Immune Deficiency and ENT Manifestations — MCQs

10 questions

An unimmunized 5 -year-old child presents to the OPD with a white membranous layer on the throat upon inspection. The child's brother is immunized. What is the first step in management?

WHO AIDS defining illnesses are all EXCEPT:

Which of the following disorders presents with repeated catalase positive infections?

In primary immune deficiency, the following plasma protein fraction can be reduced:

Which of the following statements about malignant otitis externa is true?

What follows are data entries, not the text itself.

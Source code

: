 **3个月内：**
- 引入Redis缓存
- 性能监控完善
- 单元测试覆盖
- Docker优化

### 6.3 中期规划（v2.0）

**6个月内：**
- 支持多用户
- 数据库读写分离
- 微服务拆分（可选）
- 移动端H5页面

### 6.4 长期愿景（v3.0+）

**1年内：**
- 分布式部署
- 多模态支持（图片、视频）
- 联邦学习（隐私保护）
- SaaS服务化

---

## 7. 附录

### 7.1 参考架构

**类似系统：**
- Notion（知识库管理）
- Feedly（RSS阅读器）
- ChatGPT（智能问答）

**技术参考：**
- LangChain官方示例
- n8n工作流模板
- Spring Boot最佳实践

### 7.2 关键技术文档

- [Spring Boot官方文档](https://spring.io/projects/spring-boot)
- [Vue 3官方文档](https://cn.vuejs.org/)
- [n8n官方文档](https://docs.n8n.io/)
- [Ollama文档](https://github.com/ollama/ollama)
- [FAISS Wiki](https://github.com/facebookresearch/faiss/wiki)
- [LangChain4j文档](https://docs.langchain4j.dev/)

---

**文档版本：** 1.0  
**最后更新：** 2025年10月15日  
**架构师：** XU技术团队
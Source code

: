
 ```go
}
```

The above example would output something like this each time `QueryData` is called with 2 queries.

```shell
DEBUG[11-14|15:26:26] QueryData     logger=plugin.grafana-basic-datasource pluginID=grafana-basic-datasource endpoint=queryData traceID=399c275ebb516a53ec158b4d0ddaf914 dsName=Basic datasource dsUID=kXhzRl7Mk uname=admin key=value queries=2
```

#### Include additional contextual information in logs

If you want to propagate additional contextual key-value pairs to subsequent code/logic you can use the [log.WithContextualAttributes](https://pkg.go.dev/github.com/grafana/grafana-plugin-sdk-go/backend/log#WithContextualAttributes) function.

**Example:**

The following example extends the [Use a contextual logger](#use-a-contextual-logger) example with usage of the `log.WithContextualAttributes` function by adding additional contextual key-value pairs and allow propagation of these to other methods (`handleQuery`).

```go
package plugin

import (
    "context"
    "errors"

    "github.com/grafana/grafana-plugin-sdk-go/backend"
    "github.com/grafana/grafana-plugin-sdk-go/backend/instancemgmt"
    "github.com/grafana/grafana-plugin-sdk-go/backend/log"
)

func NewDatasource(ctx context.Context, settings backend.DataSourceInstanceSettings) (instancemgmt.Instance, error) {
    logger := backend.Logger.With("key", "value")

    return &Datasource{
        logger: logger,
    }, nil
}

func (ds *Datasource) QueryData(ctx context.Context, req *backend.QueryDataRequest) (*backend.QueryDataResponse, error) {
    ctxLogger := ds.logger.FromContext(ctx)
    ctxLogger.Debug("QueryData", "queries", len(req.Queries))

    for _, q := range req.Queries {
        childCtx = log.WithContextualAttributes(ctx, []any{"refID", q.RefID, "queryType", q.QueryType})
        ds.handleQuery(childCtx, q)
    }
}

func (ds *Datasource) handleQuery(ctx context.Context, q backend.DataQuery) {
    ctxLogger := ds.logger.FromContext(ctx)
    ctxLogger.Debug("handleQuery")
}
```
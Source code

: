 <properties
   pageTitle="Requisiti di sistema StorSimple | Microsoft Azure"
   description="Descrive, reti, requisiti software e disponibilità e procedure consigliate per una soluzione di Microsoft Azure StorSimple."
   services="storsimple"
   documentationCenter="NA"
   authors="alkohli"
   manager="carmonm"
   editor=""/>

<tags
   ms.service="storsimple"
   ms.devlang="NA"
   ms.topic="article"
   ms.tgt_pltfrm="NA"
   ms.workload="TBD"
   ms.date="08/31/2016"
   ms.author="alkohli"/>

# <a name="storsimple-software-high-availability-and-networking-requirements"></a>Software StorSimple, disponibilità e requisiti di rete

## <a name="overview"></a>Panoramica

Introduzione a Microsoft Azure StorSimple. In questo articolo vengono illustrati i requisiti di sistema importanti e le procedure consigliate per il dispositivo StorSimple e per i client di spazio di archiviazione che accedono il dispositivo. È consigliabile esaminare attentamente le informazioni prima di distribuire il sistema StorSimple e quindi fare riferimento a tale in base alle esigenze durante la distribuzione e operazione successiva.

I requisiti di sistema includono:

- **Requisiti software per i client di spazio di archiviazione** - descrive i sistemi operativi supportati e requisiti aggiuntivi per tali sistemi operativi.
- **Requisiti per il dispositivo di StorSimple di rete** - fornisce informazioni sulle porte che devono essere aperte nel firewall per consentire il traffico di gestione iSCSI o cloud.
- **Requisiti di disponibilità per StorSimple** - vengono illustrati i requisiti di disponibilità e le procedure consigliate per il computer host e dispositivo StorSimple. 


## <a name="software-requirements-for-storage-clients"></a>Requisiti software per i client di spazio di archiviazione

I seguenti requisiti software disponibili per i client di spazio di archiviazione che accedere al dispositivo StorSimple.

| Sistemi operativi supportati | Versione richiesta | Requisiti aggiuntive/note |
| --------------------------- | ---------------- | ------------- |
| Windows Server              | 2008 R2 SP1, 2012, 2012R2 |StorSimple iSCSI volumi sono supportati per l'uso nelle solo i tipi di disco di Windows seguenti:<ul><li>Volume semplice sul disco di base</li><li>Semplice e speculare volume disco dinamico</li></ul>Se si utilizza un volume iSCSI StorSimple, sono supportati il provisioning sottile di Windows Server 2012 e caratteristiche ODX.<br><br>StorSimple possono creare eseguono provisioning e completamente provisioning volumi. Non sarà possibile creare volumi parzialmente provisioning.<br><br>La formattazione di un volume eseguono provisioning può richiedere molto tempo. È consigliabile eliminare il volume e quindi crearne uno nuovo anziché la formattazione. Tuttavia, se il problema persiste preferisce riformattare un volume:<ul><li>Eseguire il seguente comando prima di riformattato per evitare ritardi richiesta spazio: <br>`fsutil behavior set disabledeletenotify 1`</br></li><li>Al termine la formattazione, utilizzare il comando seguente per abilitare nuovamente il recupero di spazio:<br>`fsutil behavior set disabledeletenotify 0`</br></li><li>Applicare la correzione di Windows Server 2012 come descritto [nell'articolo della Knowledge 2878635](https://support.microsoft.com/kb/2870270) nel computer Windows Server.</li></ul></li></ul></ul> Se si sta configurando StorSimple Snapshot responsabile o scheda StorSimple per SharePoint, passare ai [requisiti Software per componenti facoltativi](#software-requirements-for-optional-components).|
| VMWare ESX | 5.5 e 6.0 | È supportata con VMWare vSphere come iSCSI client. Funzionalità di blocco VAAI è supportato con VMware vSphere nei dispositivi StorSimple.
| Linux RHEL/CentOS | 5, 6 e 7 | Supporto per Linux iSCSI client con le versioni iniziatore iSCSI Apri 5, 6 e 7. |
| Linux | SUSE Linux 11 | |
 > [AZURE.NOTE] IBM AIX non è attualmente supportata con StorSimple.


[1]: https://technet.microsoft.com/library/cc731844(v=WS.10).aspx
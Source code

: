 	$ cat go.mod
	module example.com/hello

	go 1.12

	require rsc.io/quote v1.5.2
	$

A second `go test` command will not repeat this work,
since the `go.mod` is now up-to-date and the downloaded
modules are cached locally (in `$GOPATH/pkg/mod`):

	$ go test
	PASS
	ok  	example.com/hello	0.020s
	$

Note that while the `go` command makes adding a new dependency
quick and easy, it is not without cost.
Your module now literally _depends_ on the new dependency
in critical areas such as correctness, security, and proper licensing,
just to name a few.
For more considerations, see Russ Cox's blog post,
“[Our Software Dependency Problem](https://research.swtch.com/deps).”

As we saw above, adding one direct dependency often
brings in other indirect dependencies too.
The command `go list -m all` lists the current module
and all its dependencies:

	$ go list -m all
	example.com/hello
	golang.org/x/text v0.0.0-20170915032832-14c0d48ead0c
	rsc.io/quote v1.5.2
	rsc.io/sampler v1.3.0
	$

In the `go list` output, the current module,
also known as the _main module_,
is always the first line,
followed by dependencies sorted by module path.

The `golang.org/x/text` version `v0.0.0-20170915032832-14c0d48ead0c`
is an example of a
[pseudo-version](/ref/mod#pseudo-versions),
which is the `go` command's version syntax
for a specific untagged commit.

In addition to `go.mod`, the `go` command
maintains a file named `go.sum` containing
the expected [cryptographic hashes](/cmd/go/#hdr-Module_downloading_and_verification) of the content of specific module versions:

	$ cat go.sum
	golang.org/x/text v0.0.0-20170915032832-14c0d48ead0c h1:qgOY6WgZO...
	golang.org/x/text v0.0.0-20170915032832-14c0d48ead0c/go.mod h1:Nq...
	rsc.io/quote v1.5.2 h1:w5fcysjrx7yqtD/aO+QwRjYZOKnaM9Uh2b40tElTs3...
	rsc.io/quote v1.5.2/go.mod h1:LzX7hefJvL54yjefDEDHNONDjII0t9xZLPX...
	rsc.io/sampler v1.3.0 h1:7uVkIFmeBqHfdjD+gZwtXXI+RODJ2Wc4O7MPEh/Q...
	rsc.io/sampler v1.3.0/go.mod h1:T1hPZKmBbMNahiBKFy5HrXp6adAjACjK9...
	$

Agammaglobulinemia can present with?

A patient with a recent upper respiratory infection develops worsening facial pain, purulent nasal discharge, and tenderness over the maxillary sinuses. Symptoms have now persisted for more than 10 days without improvement. What is the most appropriate initial treatment?

What is the primary cause of Common Variable Immunodeficiency (CVID)?

A 5-year-old male child presents to the clinic with a history of recurrent infections. On examination, he was found to have rashes. On routine blood investigation, a low platelet count was found. What will be the diagnosis?

Q10

Mass Drug Administration is NOT routinely used as the primary strategy for:

Immune Deficiency and ENT Manifestations Indian Medical PG Practice Questions and MCQs

Question 1: An unimmunized 5 -year-old child presents to the OPD with a white membranous layer on the throat upon inspection. The child's brother is immunized. What is the first step in management?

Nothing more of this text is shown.